Luckily, cleaning your baseboards is a relatively quick and easy project. Even better, you only need to do it about once a month (give or take, depending on how quickly they get dirty). It may seem like a small thing, but trust me when I say it can freshen up the feel of any room from the moment you're finished.

Here's how to spruce up your baseboards:


How to Clean Your Baseboards

Step 1: First things first, you'll want to push any furniture out of the way that might be blocking some of your baseboards. If a piece is hard to move on your own (as many are in my apartment), well, you can ignore 'em for now and clean those areas when you move one day.
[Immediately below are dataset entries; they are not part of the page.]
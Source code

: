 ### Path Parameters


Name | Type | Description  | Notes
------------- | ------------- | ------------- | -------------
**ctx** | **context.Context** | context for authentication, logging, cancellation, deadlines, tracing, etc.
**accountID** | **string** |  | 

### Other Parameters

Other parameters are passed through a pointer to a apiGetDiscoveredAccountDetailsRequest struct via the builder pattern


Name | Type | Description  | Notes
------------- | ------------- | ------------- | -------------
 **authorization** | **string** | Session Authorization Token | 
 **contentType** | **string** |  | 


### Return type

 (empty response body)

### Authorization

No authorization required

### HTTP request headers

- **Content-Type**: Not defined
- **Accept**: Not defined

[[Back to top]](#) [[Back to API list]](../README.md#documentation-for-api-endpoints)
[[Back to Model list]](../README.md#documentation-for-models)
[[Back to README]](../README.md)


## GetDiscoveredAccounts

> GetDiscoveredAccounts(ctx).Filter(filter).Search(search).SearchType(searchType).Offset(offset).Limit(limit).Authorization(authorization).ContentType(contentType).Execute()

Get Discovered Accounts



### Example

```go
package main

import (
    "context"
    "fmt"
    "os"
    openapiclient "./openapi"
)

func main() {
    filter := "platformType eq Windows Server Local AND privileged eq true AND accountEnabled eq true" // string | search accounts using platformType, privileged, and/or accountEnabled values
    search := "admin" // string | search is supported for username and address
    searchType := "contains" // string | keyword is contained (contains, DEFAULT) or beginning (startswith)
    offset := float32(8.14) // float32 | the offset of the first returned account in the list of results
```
Step 2: If it's been a while since you've given your baseboards some TLC, you'll want to start by getting rid of any lingering dust or grime. There are two ways to do this: 1) using your vacuum's dusting attachment to suck it all up or 2) wiping off dust with a microfiber towel or dry Swiffer cloth. Option two will require you to get down on the floor, so it's not a bad idea to break out the yoga mat (or even an old towel) to protect your knees.

Step 3: You're already on the third and final step! Mix together a solution of warm water and a gentle dish soap that's safe for your baseboards—Becky Rapinchuk of the Clean Mama blog recommends 4 to 5 cups of water to a few teaspoons of soap. Soak a microfiber cloth in the solution, wring it out (you don't want it too damp), then wipe down the baseboards. Once they're dry, you're all set.

What clever cleaning tips do you have up your sleeve? Tell us in the comments!

This post contains products independently chosen (and loved) by our editors and writers. As an Amazon Associate, Food52 earns an affiliate commission on qualifying purchases of the products we link to.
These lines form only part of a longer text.